VT: È stata un’epoca molto calda!
GC: Vero! Però tutti sapevano che non poteva reggere. Opponendosi ad una cultura repressiva, la generazione “ribelle” ha buttato via, senza volerlo, anche gli aspetti positivi trasmessi dalle precedenti generazioni, primi fra tutti i valori morali e il concetto dell’onore. Alla fine, si è diffusa una cultura ostile alla socialità ed allo Stato: addirittura, molti Italiani hanno imparato a fingersi handicappati o separati per accaparrarsi quei benefici previsti per chi è in una vera condizione di necessità.
VT: Questo è un vero mal costume!
GC: Questa generazione non ha voluto capire che la cassa in cui entrano le imposte e quelle da cui escono i servizi è la stessa: si aspettano di ricevere regolarmente la pensione, però non vogliono pagare l’IVA sulla fattura dell’idraulico.
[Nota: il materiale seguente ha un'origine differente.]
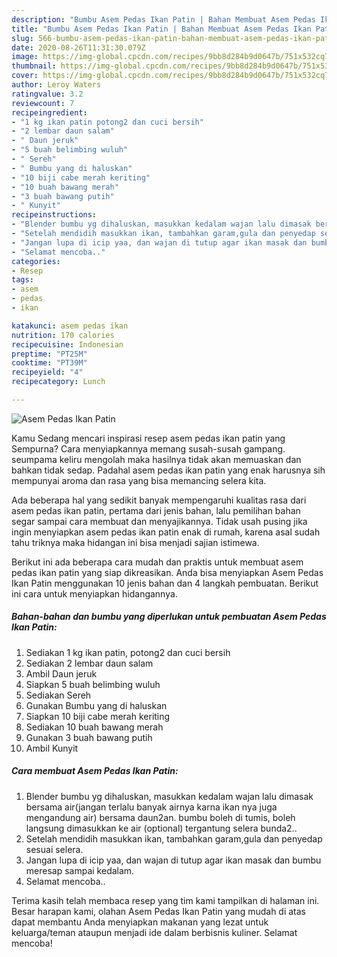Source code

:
 ```yaml
---
description: "Bumbu Asem Pedas Ikan Patin | Bahan Membuat Asem Pedas Ikan Patin Yang Bisa Manjain Lidah"
title: "Bumbu Asem Pedas Ikan Patin | Bahan Membuat Asem Pedas Ikan Patin Yang Bisa Manjain Lidah"
slug: 566-bumbu-asem-pedas-ikan-patin-bahan-membuat-asem-pedas-ikan-patin-yang-bisa-manjain-lidah
date: 2020-08-26T11:31:30.079Z
image: https://img-global.cpcdn.com/recipes/9bb8d284b9d0647b/751x532cq70/asem-pedas-ikan-patin-foto-resep-utama.jpg
thumbnail: https://img-global.cpcdn.com/recipes/9bb8d284b9d0647b/751x532cq70/asem-pedas-ikan-patin-foto-resep-utama.jpg
cover: https://img-global.cpcdn.com/recipes/9bb8d284b9d0647b/751x532cq70/asem-pedas-ikan-patin-foto-resep-utama.jpg
author: Leroy Waters
ratingvalue: 3.2
reviewcount: 7
recipeingredient:
- "1 kg ikan patin potong2 dan cuci bersih"
- "2 lembar daun salam"
- " Daun jeruk"
- "5 buah belimbing wuluh"
- " Sereh"
- " Bumbu yang di haluskan"
- "10 biji cabe merah keriting"
- "10 buah bawang merah"
- "3 buah bawang putih"
- " Kunyit"
recipeinstructions:
- "Blender bumbu yg dihaluskan, masukkan kedalam wajan lalu dimasak bersama air(jangan terlalu banyak airnya karna ikan nya juga mengandung air) bersama daun2an. bumbu boleh di tumis, boleh langsung dimasukkan ke air (optional) tergantung selera bunda2.."
- "Setelah mendidih masukkan ikan, tambahkan garam,gula dan penyedap sesuai selera."
- "Jangan lupa di icip yaa, dan wajan di tutup agar ikan masak dan bumbu meresap sampai kedalam."
- "Selamat mencoba.."
categories:
- Resep
tags:
- asem
- pedas
- ikan

katakunci: asem pedas ikan 
nutrition: 170 calories
recipecuisine: Indonesian
preptime: "PT25M"
cooktime: "PT39M"
recipeyield: "4"
recipecategory: Lunch

---
```



![Asem Pedas Ikan Patin](https://img-global.cpcdn.com/recipes/9bb8d284b9d0647b/751x532cq70/asem-pedas-ikan-patin-foto-resep-utama.jpg)

Kamu Sedang mencari inspirasi resep asem pedas ikan patin yang Sempurna? Cara menyiapkannya memang susah-susah gampang. seumpama keliru mengolah maka hasilnya tidak akan memuaskan dan bahkan tidak sedap. Padahal asem pedas ikan patin yang enak harusnya sih mempunyai aroma dan rasa yang bisa memancing selera kita.



Ada beberapa hal yang sedikit banyak mempengaruhi kualitas rasa dari asem pedas ikan patin, pertama dari jenis bahan, lalu pemilihan bahan segar sampai cara membuat dan menyajikannya. Tidak usah pusing jika ingin menyiapkan asem pedas ikan patin enak di rumah, karena asal sudah tahu triknya maka hidangan ini bisa menjadi sajian istimewa.


Berikut ini ada beberapa cara mudah dan praktis untuk membuat asem pedas ikan patin yang siap dikreasikan. Anda bisa menyiapkan Asem Pedas Ikan Patin menggunakan 10 jenis bahan dan 4 langkah pembuatan. Berikut ini cara untuk menyiapkan hidangannya.

<!--inarticleads1-->

##### Bahan-bahan dan bumbu yang diperlukan untuk pembuatan Asem Pedas Ikan Patin:

1. Sediakan 1 kg ikan patin, potong2 dan cuci bersih
1. Sediakan 2 lembar daun salam
1. Ambil  Daun jeruk
1. Siapkan 5 buah belimbing wuluh
1. Sediakan  Sereh
1. Gunakan  Bumbu yang di haluskan
1. Siapkan 10 biji cabe merah keriting
1. Sediakan 10 buah bawang merah
1. Gunakan 3 buah bawang putih
1. Ambil  Kunyit




<!--inarticleads2-->

##### Cara membuat Asem Pedas Ikan Patin:

1. Blender bumbu yg dihaluskan, masukkan kedalam wajan lalu dimasak bersama air(jangan terlalu banyak airnya karna ikan nya juga mengandung air) bersama daun2an. bumbu boleh di tumis, boleh langsung dimasukkan ke air (optional) tergantung selera bunda2..
1. Setelah mendidih masukkan ikan, tambahkan garam,gula dan penyedap sesuai selera.
1. Jangan lupa di icip yaa, dan wajan di tutup agar ikan masak dan bumbu meresap sampai kedalam.
1. Selamat mencoba..




Terima kasih telah membaca resep yang tim kami tampilkan di halaman ini. Besar harapan kami, olahan Asem Pedas Ikan Patin yang mudah di atas dapat membantu Anda menyiapkan makanan yang lezat untuk keluarga/teman ataupun menjadi ide dalam berbisnis kuliner. Selamat mencoba!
Che dire poi dell’ipocrisia che vedo in ex-sindacalista che, dopo una vita di lotta per i diritti dei lavoratori, oggi viaggia utilizzando compagnie low-cost o compra prodotti fatti in Cina dove nessun lavoratore possiede una minima parte dei diritti per cui si è battuto?
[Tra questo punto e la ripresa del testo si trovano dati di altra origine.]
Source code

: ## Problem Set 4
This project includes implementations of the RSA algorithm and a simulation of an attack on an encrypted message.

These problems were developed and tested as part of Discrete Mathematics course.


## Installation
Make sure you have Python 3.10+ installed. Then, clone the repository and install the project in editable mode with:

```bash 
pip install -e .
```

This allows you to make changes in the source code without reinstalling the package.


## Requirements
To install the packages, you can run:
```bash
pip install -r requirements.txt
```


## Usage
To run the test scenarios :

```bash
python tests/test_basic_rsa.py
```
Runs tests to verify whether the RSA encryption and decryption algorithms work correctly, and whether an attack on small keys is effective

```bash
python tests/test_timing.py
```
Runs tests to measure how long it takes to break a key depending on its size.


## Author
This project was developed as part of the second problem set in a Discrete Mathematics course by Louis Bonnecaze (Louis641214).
VT: Non mi dirà che tutto è colpa di quella generazione?
GC: No certamente! Ognuno è responsabile delle sue azioni e di come educa i figli. Però, deve ammettere che chi fa una rivoluzione (ed il ’68 lo è stato) si assume una responsabilità maggiore. Cinquant’anni anni dopo il ’68, vedo che i giovani di oggi ricevono in eredità un mondo altamente inquinato e si ritrovano obbligati a pagare diritti pensionistici ai quali loro non potranno mai avere accesso, oltre ad un debito pubblico per servizi di cui hanno goduto altri.
VT: Lei è molto critico con il debito pubblico. Eppure, c’è chi dice che non si tratta di un vero debito in quanto lo Stato lo stipola con i suoi cittadini.
GC: Le offro un altro punto di vista: immagini un padre che, invece di invitare il figlio primogenito a comprarsi l’auto, si fa prestare i soldi da questo figlio per comprargliela lui, promettendogli di pagargli gli interessi sul prestito. Poi, questo padre, non potendo farlo con il fratello maggiore, obbligherà il figlio minore a dargli i soldi da restituire al primogenito.
VT: Credo di cogliere l’analogia!
GC: Certo! Il padre è lo Stato che, invece di aumentare le tasse per offrire servizi ai contribuenti, offre loro di comprare i BOT; il primogenito è il contribuente che compra i BOT e riceve in cambio servizi ed interessi; il figlio minore sono i giovani di oggi costretti a pagare i debiti fatti da altri. Si può dire che non è un vero prestito perché resta in famiglia, però qualcuno ha chiesto cosa ne pensa il figlio minore?